A l’initiative des entreprises et des demandeurs d’emploi, il existe différents dispositifs de recrutement dans le cadre de la formation professionnelle.

Le contrat de professionnalisation

L’objectif du contrat de professionnalisation est de favoriser l’insertion professionnelle des jeunes ou le retour à l’emploi des personnes de plus de 26 ans.

Il permet l’acquisition d’une qualification professionnelle reconnue par l’État (certifications enregistrées au RNCP) et/ou la branche professionnelle (voir la présentation des certificats de qualification professionnelle).

Le contrat peut prendre la forme d’un CDI ou d’un CDD de 6 à 24 mois, incluant une alternance entre les périodes de formation et les périodes de travail dans l’entreprise.

Les dépenses correspondantes n’impactent pas le budget plan de formation de l’entreprise : l’intégralité du financement du parcours de formation peut être assuré par l’Afdas, sur les fonds mutualisés réservés à la professionnalisation.
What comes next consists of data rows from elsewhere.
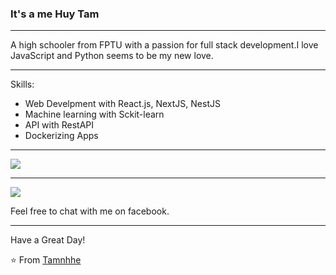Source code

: 
### It's a me Huy Tam


----

A high schooler from FPTU with a passion for full stack development.I love JavaScript and Python seems to be my new love. 

-----

Skills:

- Web Develpment with React.js, NextJS, NestJS
- Machine learning with Sckit-learn
- API with RestAPI
- Dockerizing Apps




***

<a href="https://github.com/Tamnhhe">
  <img src="https://github-readme-stats.vercel.app/api?username=Tamnhhe&show_icons=true&hide_border=true" />
</a>

---

<a href="https://github.com/Tamnhhe">
  <img src="https://github-readme-stats.vercel.app/api/top-langs/?username=Tamnhhe&layout=compact" />
</a>


Feel free to chat with me on facebook.

-----


Have a Great Day!

⭐️ From [Tamnhhe](https://github.com/Tamnhhe)
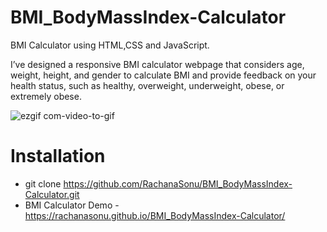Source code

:# BMI_BodyMassIndex-Calculator
BMI Calculator using HTML,CSS and JavaScript.

I’ve designed a responsive BMI calculator webpage that considers age, weight, height, and gender to calculate BMI and provide feedback on your health status, such as healthy, overweight, underweight, obese, or extremely obese.

![ezgif com-video-to-gif](https://github.com/RachanaSonu/BMI_BodyMassIndex-Calculator/assets/37769405/2ce17932-afab-4c87-b654-fa14c282758a)

# Installation
+ git clone https://github.com/RachanaSonu/BMI_BodyMassIndex-Calculator.git
+ BMI Calculator Demo - https://rachanasonu.github.io/BMI_BodyMassIndex-Calculator/
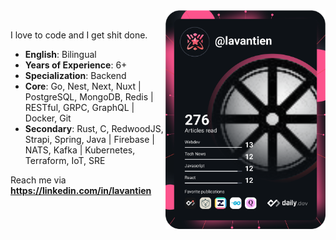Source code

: <div>
  <a href="https://app.daily.dev/lavantien" target="_blank">
    <img src="https://github.com/lavantien/lavantien/blob/main/devcard.svg" width="256" align="right" alt="Tien La's Dev Card"/>
  </a>
</div>

<br />

I love to code and I get shit done.

- **English**: Bilingual
- **Years of Experience**: 6+
- **Specialization**: Backend
- **Core**: Go, Nest, Next, Nuxt | PostgreSQL, MongoDB, Redis | RESTful, GRPC, GraphQL | Docker, Git
- **Secondary**: Rust, C, RedwoodJS, Strapi, Spring, Java | Firebase | NATS, Kafka | Kubernetes, Terraform, IoT, SRE

Reach me via **https://linkedin.com/in/lavantien**
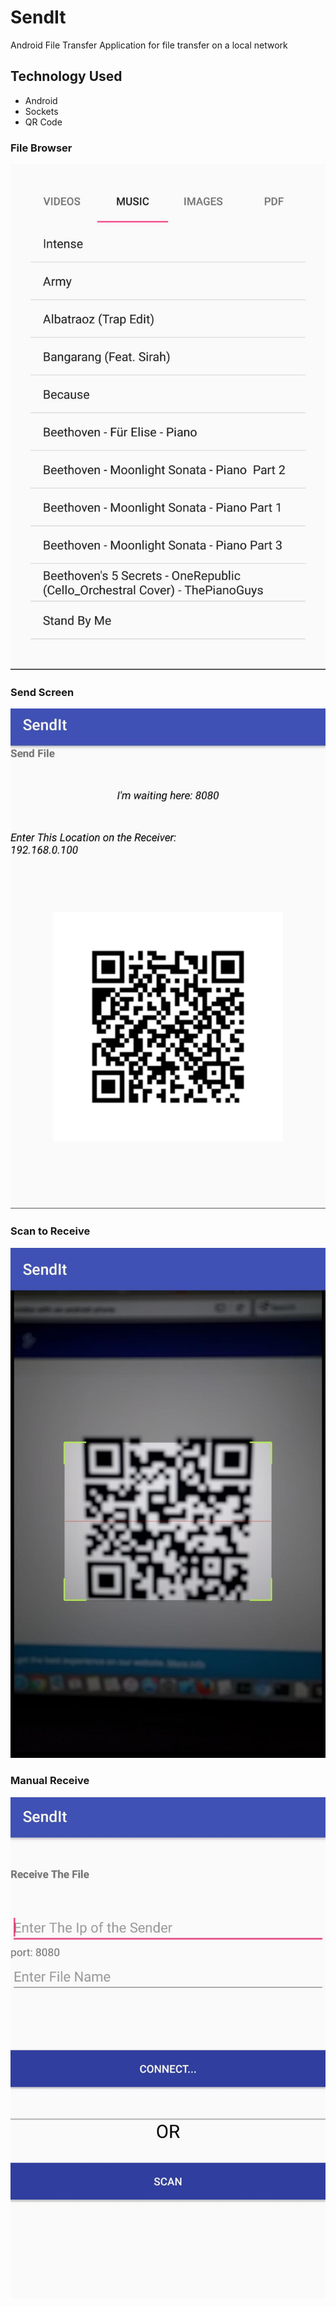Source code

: # SendIt
Android File Transfer Application for file transfer on a local network

## Technology Used
* Android
* Sockets
* QR Code 


### File Browser
![File Browser](https://raw.githubusercontent.com/Mohnish226/SendIt/master/Screens/File%20Browser.jpeg)
### Send Screen
![Send Screen](https://raw.githubusercontent.com/Mohnish226/SendIt/master/Screens/Send%20Screen.jpeg)
### Scan to Receive
![Scan to Receive](https://raw.githubusercontent.com/Mohnish226/SendIt/master/Screens/Scan%20to%20Receive.jpeg)
### Manual Receive
![Manual Receive](https://raw.githubusercontent.com/Mohnish226/SendIt/master/Screens/Manual%20Receive.jpeg)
Les entreprises bénéficient par ailleurs d’exonérations de charges et de niveaux de rémunération avantageux : les rémunérations minimales s’établissent, selon les cas, entre 55% du minimum conventionnel et le Smic.

Le chiffre
2239 contrats de professionnalisation ont débutés en 2016 dans les secteurs de la publicité et de la distribution directe. 

Pour aller plus loin

Le contrat d'apprentissage

Sur le même principe que le contrat de professionnalisation, le contrat d’apprentissage est un contrat de travail qui conjugue des enseignements théoriques en centre de formation et des périodes de formation en situation de travail, au sein de l’entreprise, dans le cadre d’un parcours aménageable et qui permet l’acquisition d’une qualification professionnelle reconnue.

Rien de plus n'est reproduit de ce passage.